To inform the people of this state that they could not elect an individual to the legislature whose spouse is employed by the state as a member of a large class would be an unchannelled proscription that would strike out at public officials at random and risk depriving our people of the choice of selecting what may well be among our most able and deserving public servants. It is also a matter of common knowledge that it is not easy to get qualified citizens to offer their talents for public office. It is vital to democratic government that membership in the Legislative body be composed of members from as wide and diverse sections of the public as possible. No social, political or economic section should be precluded by law from running for the Legislature without good reason. Any evil sought to be avoided by § 109 would become attenuated by prohibiting a prospective legislator from serving the public. Such, a prohibition, when balanced against the potential harm to our people, goes beyond any possible intent or purpose of this section. We cannot envision the authors of § 109, or the people of this State in 1984 and 1986, ever intending that employment of a wife in the capacity of Mrs. Nunnally would prevent the spouse from running for the Legislature, and if elected, serving in that branch of government.

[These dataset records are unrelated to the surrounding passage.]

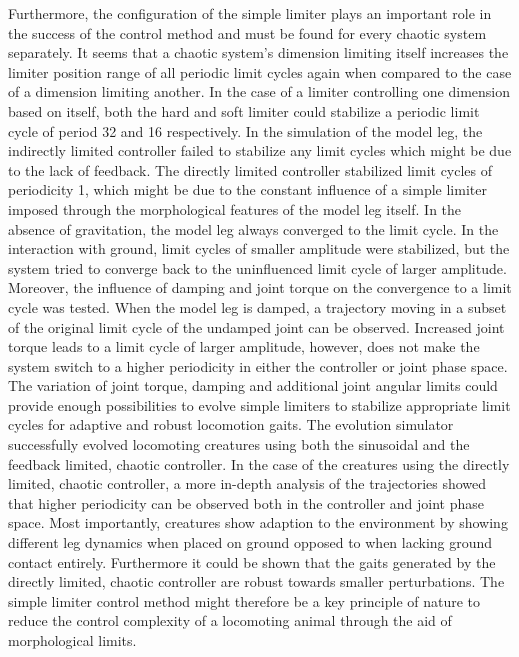 \documentclass[11pt, a4paper, oneside]{Thesis} %
\begin{document}
{%
Furthermore, the configuration of the simple limiter plays an important role in the success of the control method and must be found for every chaotic system separately. %
%
It seems that a chaotic system's dimension limiting itself increases the limiter position range of all periodic limit cycles again when compared to the case of a dimension limiting another. %
%
In the case of a limiter controlling one dimension based on itself, both the hard and soft limiter could stabilize a periodic limit cycle of period 32 and 16 respectively. %
%
In the simulation of the model leg, the indirectly limited controller failed to stabilize any limit cycles which might be due to the lack of feedback. %
%
The directly limited controller stabilized limit cycles of periodicity 1, which might be due to the constant influence of a simple limiter imposed through the morphological features of the model leg itself. %
%
In the absence of gravitation, the model leg always converged to the limit cycle. %
%
In the interaction with ground, limit cycles of smaller amplitude were stabilized, but the system tried to converge back to the uninfluenced limit cycle of larger amplitude. %
%
Moreover, the influence of damping and joint torque on the convergence to a limit cycle was tested. %
%
When the model leg is damped, a trajectory moving in a subset of the original limit cycle of the undamped joint can be observed. %
%
Increased joint torque leads to a limit cycle of larger amplitude, however, does not make the system switch to a higher periodicity in either the controller or joint phase space. %
%
The variation of joint torque, damping and additional joint angular limits could provide enough possibilities to evolve simple limiters to stabilize appropriate limit cycles for adaptive and robust locomotion gaits. %
%
The evolution simulator successfully evolved locomoting creatures using both the sinusoidal and the feedback limited, chaotic controller. %
%
In the case of the creatures using the directly limited, chaotic controller, a more in-depth analysis of the trajectories showed that higher periodicity can be observed both in the controller and joint phase space. %
%
Most importantly, creatures show adaption to the environment by showing different leg dynamics when placed on ground opposed to when lacking ground contact entirely. %
%
Furthermore it could be shown that the gaits generated by the directly limited, chaotic controller are robust towards smaller perturbations. %
%
The simple limiter control method might therefore be a key principle of nature to reduce the control complexity of a locomoting animal through the aid of morphological limits. %
%

}
\end{document}
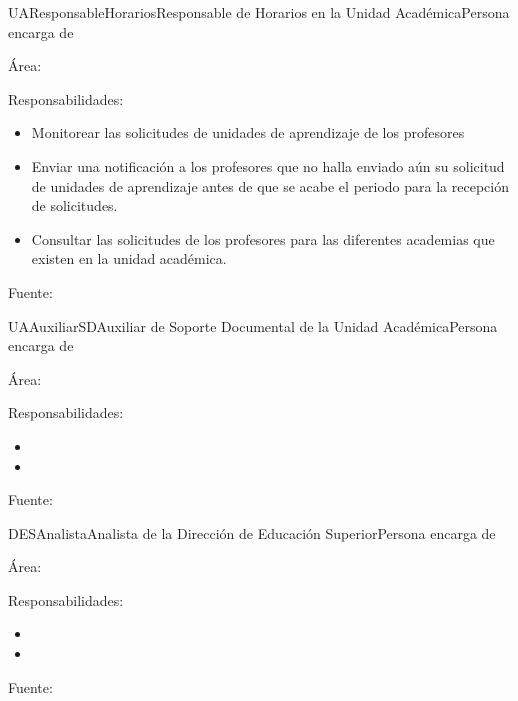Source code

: \begin{actor}{UAResponsableHorarios}{Responsable de Horarios en la Unidad Académica}{Persona encarga de}
	
	\item[Área:] 
	\item[Responsabilidades:] \cdtEmpty
	\begin{itemize}
		\item Monitorear las solicitudes de unidades de aprendizaje de los profesores
		\item Enviar una notificación a los profesores que no halla enviado aún su solicitud de unidades de aprendizaje antes de que se acabe el periodo para la recepción de solicitudes.
		\item Consultar las solicitudes de los profesores para las diferentes academias que existen en la unidad académica.
	\end{itemize}

	\item[Fuente:]%
	
\end{actor}

\begin{actor}{UAAuxiliarSD}{Auxiliar de Soporte Documental de la Unidad Académica}{Persona encarga de}
	
	\item[Área:] 
	\item[Responsabilidades:] \cdtEmpty
	\begin{itemize}
		\item 
		\item 
	\end{itemize}
	
	\item[Fuente:] 
	
	
\end{actor}

\begin{actor}{DESAnalista}{Analista de la Dirección de Educación Superior}{Persona encarga de}
	
	\item[Área:] 
	\item[Responsabilidades:] \cdtEmpty
	\begin{itemize}
		\item 
		\item 
	\end{itemize}
	
	\item[Fuente:] 
	
	
\end{actor}

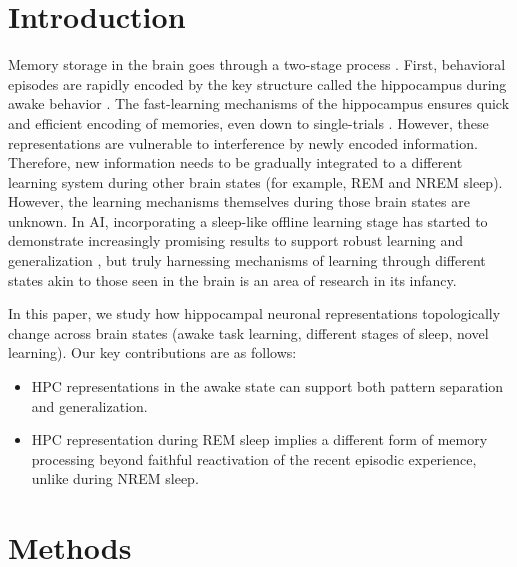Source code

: \section{Introduction}

Memory storage in the brain goes through a two-stage process \citep{marr1971simple, buzsaki1989two}. First, behavioral episodes are rapidly encoded by the key structure called the hippocampus during awake behavior \citep{whittington2020tolman}. The fast-learning mechanisms of the hippocampus ensures quick and efficient encoding of memories, even down to single-trials \citep{tulving2002episodic}. However, these representations are vulnerable to interference by newly encoded information. Therefore, new information needs to be gradually integrated to a different learning system during other brain states (for example, REM and NREM sleep). However, the learning mechanisms themselves during those brain states are unknown. In AI, incorporating a sleep-like offline learning stage has started to demonstrate increasingly promising results to support robust learning and generalization \citep{hafner2022mastering, ellis2020dreamcoder, mnih2013playing, hinton1995wakesleep, sun2022contrastive}, but truly harnessing mechanisms of learning through different states akin to those seen in the brain is an area of research in its infancy.

In this paper, we study how hippocampal neuronal representations topologically change across brain states (awake task learning, different stages of sleep, novel learning). Our key contributions are as follows:
\begin{itemize}
    \item HPC representations in the awake state can support both pattern separation and generalization.
    \item HPC representation during REM sleep implies a different form of memory processing beyond faithful reactivation of the recent episodic experience, unlike during NREM sleep.
\end{itemize}

\section{Methods}

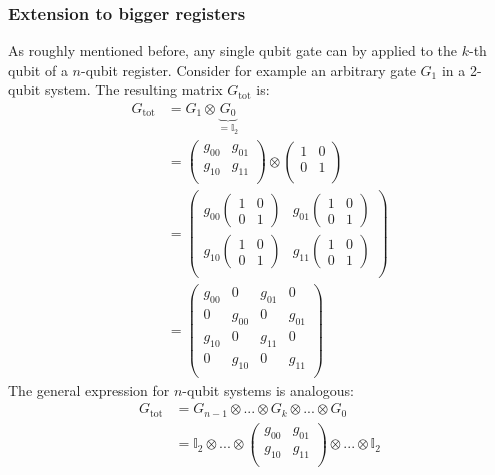 \documentclass[bibliography=totocnumbered]{article}
\theoremstyle{NoticeStyle}
\begin{document}
\subsubsection{Extension to bigger registers}
As roughly mentioned before, any single qubit gate can by applied to the $k$-th qubit of a $n$-qubit register. Consider for example an arbitrary gate $G_1$ in a 2-qubit system. The resulting matrix $G_\text{tot}$ is:
%
\begin{align}
	G_\text{tot} 
	&= G_1 \otimes \underbrace{G_0}_{=\mathbb{I}_2}\\
	&=
	\begin{pmatrix}
		g_{00} & g_{01}\\
		g_{10} & g_{11}\\
	\end{pmatrix}
	\otimes
	\begin{pmatrix}
		1 & 0\\
		0 & 1\\
	\end{pmatrix}\\
	&=
	\begin{pmatrix}
		g_{00} \left(\begin{smallmatrix}1& 0\\ 0& 1\end{smallmatrix}\right) & g_{01} \left(\begin{smallmatrix}1& 0\\ 0& 1\end{smallmatrix}\right)\\
		g_{10} \left(\begin{smallmatrix}1& 0\\ 0& 1\end{smallmatrix}\right) & g_{11} \left(\begin{smallmatrix}1& 0\\ 0& 1\end{smallmatrix}\right)\\
	\end{pmatrix}
	\\
	&=
	\begin{pmatrix}
		g_{00} & 0 & g_{01} & 0\\
		0 & g_{00} & 0 & g_{01}\\
		g_{10} & 0 & g_{11} & 0\\
		0 & g_{10} & 0 & g_{11}\\
	\end{pmatrix}
\end{align}
%
%
The general expression for $n$-qubit systems is analogous:
%
\begin{align}
	G_\text{tot} 
	&= G_{n-1} \otimes ... \otimes G_k \otimes ...\otimes G_0\\
	&= \mathbb{I}_2 \otimes ... \otimes
	\left(
	\begin{smallmatrix}
		g_{00} & g_{01}\\
		g_{10} & g_{11}\\
	\end{smallmatrix}
	\right)
	\otimes ...\otimes \mathbb{I}_2
\end{align}
%
\end{document}
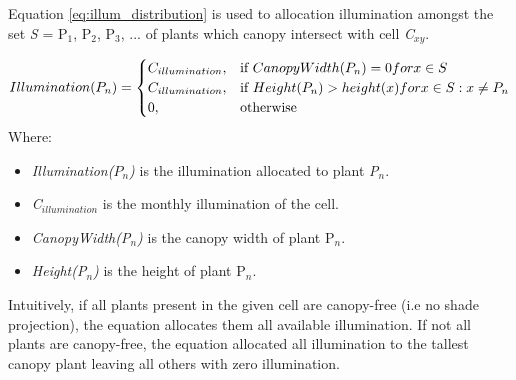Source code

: Equation \ref{eq:illum_distribution} is used to allocation illumination amongst the set \textit{S} = {P$_{1}$, P$_{2}$, P$_{3}$, ...} of plants which canopy intersect with cell \textit{C$_{xy}$}.

\begin{equation}
\centering
Illumination(P_{n}) = 
\begin{cases}
	C_{illumination}, & \text{if } CanopyWidth(P_{n}) = 0 for x \in S \\
	C_{illumination}, & \text{if } Height(P_{n}) > height(x) for x \in S : x \neq P_{n} \\
    0,              & \text{otherwise}
\end{cases}
\label{eq:illum_distribution}
\end{equation}
Where:
\begin{itemize}
\item \textit{Illumination($P_{n}$)} is the illumination allocated to plant \textit{P$_{n}$}.
\item \textit{C$_{illumination}$} is the monthly illumination of the cell.
\item \textit{CanopyWidth(P$_{n}$)} is the canopy width of plant P$_{n}$.
\item \textit{Height(P$_{n}$)} is the height of plant P$_{n}$.
\end{itemize}

Intuitively, if all plants present in the given cell are canopy-free (i.e no shade projection), the equation allocates them all available illumination. If not all plants are canopy-free, the equation allocated all illumination to the tallest canopy plant leaving all others with zero illumination.


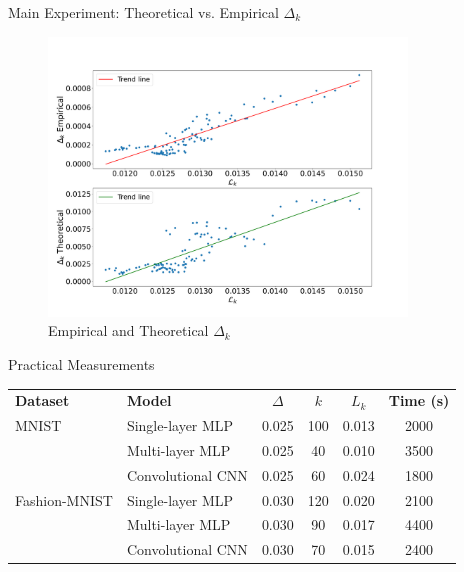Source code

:\documentclass{beamer}
\begin{document}
\begin{frame}{Main Experiment: Theoretical vs. Empirical $\Delta_k$}
    \begin{figure}
        \centering
        \includegraphics[width=0.85\textwidth]{img/delta_loss_1_10_1024.pdf}
        \caption*{\tiny Empirical and Theoretical $\Delta_k$}
    \end{figure}
\end{frame}

\begin{frame}{Practical Measurements}
    \begin{table}
        \centering
        \small
        \begin{tabularx}{\textwidth}{|l|>{\raggedright\arraybackslash}X|c|c|c|c|}
            \hline
            \textbf{Dataset}
                          & \textbf{Model}    & \(\Delta\) & \(k\) & \(L_k\) & \textbf{Time (s)} \\
            \hhline{|=|=|=|=|=|=|}
            MNIST         & Single-layer MLP  & 0.025      & 100   & 0.013   & 2000              \\
                          & Multi-layer MLP   & 0.025      & 40    & 0.010   & 3500              \\
                          & Convolutional CNN & 0.025      & 60    & 0.024   & 1800              \\
            \hline
            Fashion-MNIST & Single-layer MLP  & 0.030      & 120   & 0.020   & 2100              \\
                          & Multi-layer MLP   & 0.030      & 90    & 0.017   & 4400              \\
                          & Convolutional CNN & 0.030      & 70    & 0.015   & 2400              \\
            \hline
        \end{tabularx}
    \end{table}
\end{frame}
\end{document}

The authors of § 109, and the people in rejecting the amendments thereto, may well have wondered how a state employee holding down a full-time job, in which he was paid the same salary as all other state employees similarly employed could find time to also serve in the Legislature. If a private business can afford for one of its members to serve in the legislature, that is one thing. A full-time employee of the state is something else. The employment of a Legislator's spouse as one of a large class of state employees poses no such threat.

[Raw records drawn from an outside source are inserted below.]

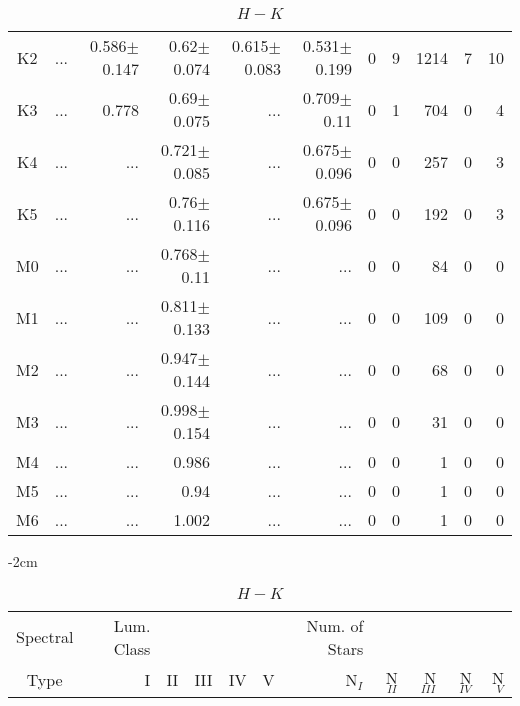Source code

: \begin{table}[t]
\begin{table}[t]
\begin{center}
\begin{tabular}{c|rrrrr|rrrrr}
    K2	&	 ...	&	0.586$\pm$0.147	&	0.62$\pm$0.074	&	0.615$\pm$0.083	&	0.531$\pm$0.199	&	0	&	9	&	1214	&	7	&	10	\\
    K3	&	 ...	&	0.778	&	0.69$\pm$0.075	&	 ...	&	0.709$\pm$0.11	&	0	&	1	&	704	&	0	&	4	\\
    K4	&	 ...	&	 ...	&	0.721$\pm$0.085	&	 ...	&	0.675$\pm$0.096	&	0	&	0	&	257	&	0	&	3	\\
    K5	&	 ...	&	 ...	&	0.76$\pm$0.116	&	 ...	&	0.675$\pm$0.096	&	0	&	0	&	192	&	0	&	3	\\
    M0	&	 ...	&	 ...	&	0.768$\pm$0.11	&	 ...	&	 ...	&	0	&	0	&	84	&	0	&	0	\\
    M1	&	 ...	&	 ...	&	0.811$\pm$0.133	&	 ...	&	 ...	&	0	&	0	&	109	&	0	&	0	\\
    M2	&	 ...	&	 ...	&	0.947$\pm$0.144	&	 ...	&	 ...	&	0	&	0	&	68	&	0	&	0	\\
    M3	&	 ...	&	 ...	&	0.998$\pm$0.154	&	 ...	&	 ...	&	0	&	0	&	31	&	0	&	0	\\
    M4	&	 ...	&	 ...	&	0.986	&	 ...	&	 ...	&	0	&	0	&	1	&	0	&	0	\\
    M5	&	 ...	&	 ...	&	0.94	&	 ...	&	 ...	&	0	&	0	&	1	&	0	&	0	\\
    M6	&	 ...	&	 ...	&	1.002	&	 ...	&	 ...	&	0	&	0	&	1	&	0	&	0	\\
        \bottomrule
        \end{tabular}
    \end{center}
    \end{table}
    
    
    \begin{table}[t]
    \tiny
    \centering
    \caption{$H-K$}
    \begin{center}
        \addtolength{\leftskip} {-2cm}
        \addtolength{\rightskip}{-2cm}
        \begin{tabular}{c|rrrrr|rrrrr}
        \toprule
        Spectral & Lum. Class & & & & & Num. of Stars & & & &  \\
        Type & I & II & III &  IV & V & N$_{I}$ & N$_{II}$ & N$_{III}$ & N$_{IV}$ & N$_{V}$ \\ \midrule
      

\end{tabular}
\end{center}
\end{table}
\end{table}
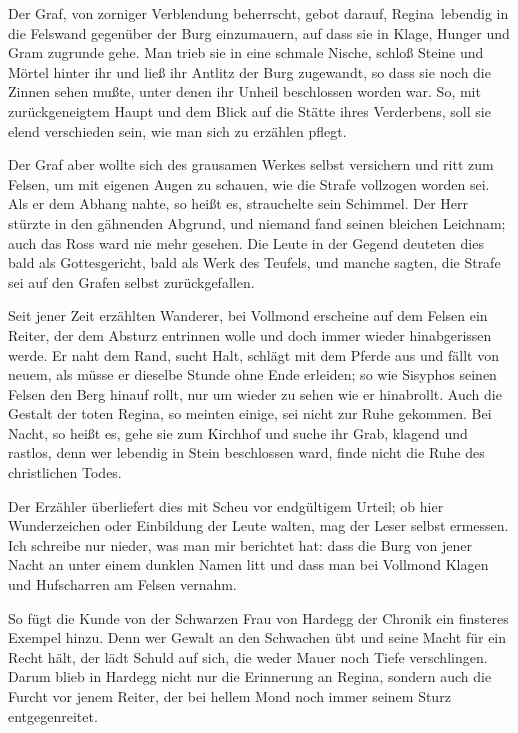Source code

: Der Graf, von zorniger Verblendung beherrscht, gebot darauf, \gls{Regina}\ lebendig in die Felswand gegenüber der Burg einzumauern, auf dass sie in Klage, Hunger und Gram zugrunde gehe. Man trieb sie in eine schmale Nische, schloß Steine und Mörtel hinter ihr und ließ ihr Antlitz der Burg zugewandt, so dass sie noch die Zinnen sehen mußte, unter denen ihr Unheil beschlossen worden war. So, mit zurückgeneigtem Haupt und dem Blick auf die Stätte ihres Verderbens, soll sie elend verschieden sein, wie man sich zu erzählen pflegt.

Der Graf aber wollte sich des grausamen Werkes selbst versichern und ritt zum Felsen, um mit eigenen Augen zu schauen, wie die Strafe vollzogen worden sei. Als er dem Abhang nahte, so heißt es, strauchelte sein Schimmel. Der Herr stürzte in den gähnenden Abgrund, und niemand fand seinen bleichen Leichnam; auch das Ross ward nie mehr gesehen. Die Leute in der Gegend deuteten dies bald als Gottesgericht, bald als Werk des Teufels, und manche sagten, die Strafe sei auf den Grafen selbst zurückgefallen.

Seit jener Zeit erzählten Wanderer, bei Vollmond erscheine auf dem Felsen ein Reiter, der dem Absturz entrinnen wolle und doch immer wieder hinabgerissen werde. Er naht dem Rand, sucht Halt, schlägt mit dem Pferde aus und fällt von neuem, als müsse er dieselbe Stunde ohne Ende erleiden; so wie Sisyphos seinen Felsen den Berg hinauf rollt, nur um wieder zu sehen wie er hinabrollt. Auch die Gestalt der toten \gls{Regina}, so meinten einige, sei nicht zur Ruhe gekommen. Bei Nacht, so heißt es, gehe sie zum Kirchhof und suche ihr Grab, klagend und rastlos, denn wer lebendig in Stein beschlossen ward, finde nicht die Ruhe des christlichen Todes.

Der Erzähler überliefert dies mit Scheu vor endgültigem Urteil; ob hier Wunderzeichen oder Einbildung der Leute walten, mag der Leser selbst ermessen. Ich schreibe nur nieder, was man mir berichtet hat: dass die Burg von jener Nacht an unter einem dunklen Namen litt und dass man bei Vollmond Klagen und Hufscharren am Felsen vernahm.

So fügt die Kunde von der Schwarzen Frau von Hardegg der Chronik ein finsteres Exempel hinzu. Denn wer Gewalt an den Schwachen übt und seine Macht für ein Recht hält, der lädt Schuld auf sich, die weder Mauer noch Tiefe verschlingen. Darum blieb in Hardegg nicht nur die Erinnerung an \gls{Regina}, sondern auch die Furcht vor jenem Reiter, der bei hellem Mond noch immer seinem Sturz entgegenreitet.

The Ethics Commission cites cases from other jurisdictions wherein the highest courts of those states have held that contracts between a political subdivision and a family member of one of the governing board was a conflict of interest under a prohibition against such official being directly or indirectly interested in contracts with the political entity, and thereby voiding the contract. See Woodward v. City of Wakefield, 236 Mich. 417, 210 N.W. 322 (1926) (purchase of realty by city from mayor's wife); Harrison v. City of Elizabeth, 57 A. 132 (N.J. 1904) (city plumbing contract with business managed by councilman and owned by his mother); McElhinney v. City of Superior, 33 Neb. 744, 49 N.W. 705 (1891) (city contract with brother of councilman; Nuckols v. Lyle, 8 Idaho 589, 70 P. 401 (1902) (community property state; school trustee was interested in teaching contract between the school district and his wife); Nielsen v. Richards, 75 Cal.App. 680, 243 P. 697 (1925) (teaching contract held void between school district and wife of superintendent, where superintendent had authority to enter into teaching contracts).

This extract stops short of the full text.